In probability science, uncertainty is represented using probability distributions. A probability distribution assigns probabilities to different possible outcomes, ensuring that the total probability sums to one. However, to use these distributions, we already need some **prior knowledge**. For example:
- A ***normal distribution*** requires knowledge of the mean (the central value) and the standard deviation (which measures the spread of values).
- A ***binomial distribution*** depends on knowing the number of trials (n) and the probability of success (p).
- A ***Poisson distribution*** requires an estimate of the average rate of occurrence (λ).
- An ***exponential distribution***—which relates to the Poisson—also needs a rate parameter (λ).
- ***Bayesian statistical methods*** need not just one but two probability distributions (the prior and the likelihood function). The Bayesian approach, however, is dynamic—it continuously updates predictions based on new information, much like the way humans revise their understanding as they learn.
Without delving too deeply into the technical details, the key point here is clear: probabilistic methods require a great deal of prior knowledge to function effectively. And therein lies the dilemma. Uncertainty, by definition, deals with the **unknown**—yet these methods rely on substantial *pre-existing knowledge* to generate meaningful predictions. How can we apply probabilistic techniques in situations of radical uncertainty, where this information is unavailable? The answer is: **we can’t**. Probabilistic methods only work when partial knowledge exists.

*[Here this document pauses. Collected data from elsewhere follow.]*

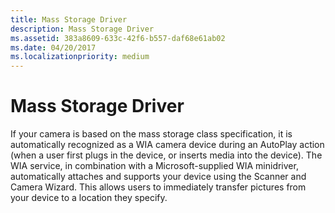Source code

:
 ```yaml
---
title: Mass Storage Driver
description: Mass Storage Driver
ms.assetid: 383a8609-633c-42f6-b557-daf68e61ab02
ms.date: 04/20/2017
ms.localizationpriority: medium
---
```


# Mass Storage Driver





If your camera is based on the mass storage class specification, it is automatically recognized as a WIA camera device during an AutoPlay action (when a user first plugs in the device, or inserts media into the device). The WIA service, in combination with a Microsoft-supplied WIA minidriver, automatically attaches and supports your device using the Scanner and Camera Wizard. This allows users to immediately transfer pictures from your device to a location they specify.

 

 




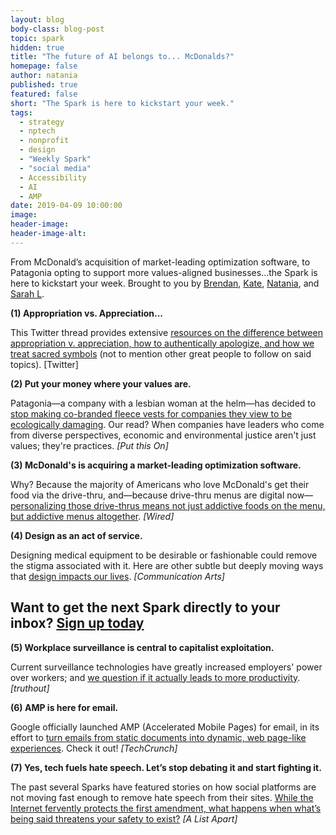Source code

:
 ```yaml
---
layout: blog
body-class: blog-post
topic: spark
hidden: true
title: "The future of AI belongs to... McDonalds?"
homepage: false
author: natania
published: true
featured: false
short: "The Spark is here to kickstart your week."
tags:
  - strategy
  - nptech
  - nonprofit
  - design
  - "Weekly Spark"
  - "social media"
  - Accessibility
  - AI
  - AMP
date: 2019-04-09 10:00:00
image:
header-image:
header-image-alt:
---
```

From McDonald’s acquisition of market-leading optimization software, to Patagonia opting to support more values-aligned businesses...the Spark is here to kickstart your week. Brought to you by [Brendan](https://thinkshout.com/team/brendan/), [Kate](https://thinkshout.com/team/kate/), [Natania](https://thinkshout.com/team/natania/), and [Sarah L](https://thinkshout.com/team/sarah/).

**(1) Appropriation vs. Appreciation...**  

This Twitter thread provides extensive [resources on the difference between appropriation v. appreciation, how to authentically apologize, and how we treat sacred symbols](https://twitter.com/nerdette/status/1104401355236564992) (not to mention other great people to follow on said topics). [Twitter]

**(2) Put your money where your values are.**  

Patagonia—a company with a lesbian woman at the helm—has decided to [stop making co-branded fleece vests for companies they view to be ecologically damaging](https://putthison.com/patagonia-drops-co-branded-fleece-vests/). Our read? When companies have leaders who come from diverse perspectives, economic and environmental justice aren't just values; they're practices. _[Put this On]_

**(3) McDonald's is acquiring a market-leading optimization software.**  

Why? Because the majority of Americans who love McDonald's get their food via the drive-thru, and—because drive-thru menus are digital now— [personalizing those drive-thrus means not just addictive foods on the menu, but addictive menus altogether](https://www.wired.com/story/mcdonalds-big-data-dynamic-yield-acquisition). _[Wired]_

**(4) Design as an act of service.**  

Designing medical equipment to be desirable or fashionable could remove the stigma associated with it. Here are other subtle but deeply moving ways that [design impacts our lives](https://www.commarts.com/columns/n-rregaard).  _[Communication Arts]_

## Want to get the next Spark directly to your inbox? [**Sign up today**](http://eepurl.com/dFrmtn)  

**(5) Workplace surveillance is central to capitalist exploitation.**  

Current surveillance technologies have greatly increased employers' power over workers; and [we question if it actually leads to more productivity](https://truthout.org/articles/workplace-surveillance-is-central-to-capitalist-exploitation/). _[truthout]_

**(6) AMP is here for email.**  

Google officially launched AMP (Accelerated Mobile Pages) for email, in its effort to [turn emails from static documents into dynamic, web page-like experiences](https://techcrunch.com/2019/03/26/google-makes-emails-more-dynamic-with-amp-for-email/). Check it out! _[TechCrunch]_

**(7) Yes, tech fuels hate speech. Let’s stop debating it and start fighting it.**  

The past several Sparks have featured stories on how social platforms are not moving fast enough to remove hate speech from their sites. [While the Internet fervently protects the first amendment, what happens when what’s being said threatens your safety to exist?](https://alistapart.com/article/canary-in-a-coal-mine-how-tech-provides-platforms-for-hate) _[A List Apart]_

To be fair, this is often the case. When probability distributions are known, or when we have ample historical data—such as insurance actuarial tables or economic time series—stochastic inference is a useful tool. In cases where the underlying distribution is unknown, we can even apply ***non-parametric*** methods,[^2] which do not require strict assumptions about the data. These methods can be effective in cases where data doesn’t fit a predefined distribution. However, even non-parametric techniques rely on certain assumptions, such as data independence or stationarity.
But when so much is already known, are we still dealing with uncertainty? The answer is yes, but only in the ***resolvable*** sense—the type of uncertainty that can be overcome with the right models and sufficient data. However, we must be cautious about applying these models when probability distributions are unknown. This is especially critical in high-stakes fields such as environmental forecasting, energy grid management, or financial market modelling, where conventional probabilistic models often fail due to the ***non-stationary*** nature of these systems.[^3]
In mathematics, a system is *non-stationary* when its statistical properties—such as the mean or variance—change over time. While some probabilistic techniques attempt to address non-stationary processes, they struggle when applied to ***complex dynamical systems***—systems composed of many interdependent parts that interact in unpredictable ways. Complex dynamical systems are found everywhere, from ecosystems and climate models to economies and social networks. The sheer number of interacting variables makes it impossible to generate reliable probability-based predictions.
All probabilistic methods require prior knowledge to be effective. This fundamental limitation confines their applicability to cases where relevant information is available. In situations of radical uncertainty—where the unknowns are too numerous or too unpredictable—probabilistic approaches lose their validity.
Therefore, probability should not be equated with uncertainty. At best, it can model *some* forms of uncertainty, but only when dealing with well-behaved, stationary systems where sufficient data already exists. In the broader landscape of the unknown, probability offers a map, but it cannot chart territories that have yet to be discovered.
[[FUD|Next page]]
<hr>
[^1]: Bertrand Russell, 1929 Lecture (cited in Bell 1945, 587.)
[^2]: Non-parametric methods: histograms, kernel density estimation, empirical distribution function, quantile-quantile plots. These methods have the advantage that they do not presuppose knowledge about probability distributions. However, they require large sample sizes to make meaningful statements.
[^3]: Non-stationary processes can be modelled by autoregressive integrated moving average (ARIMA) or stochastic differential equations (SDEs). These methods require even more knowledge of the process being modelled, such as the autocorrelation, probability distributions, and the appropriate differential equations.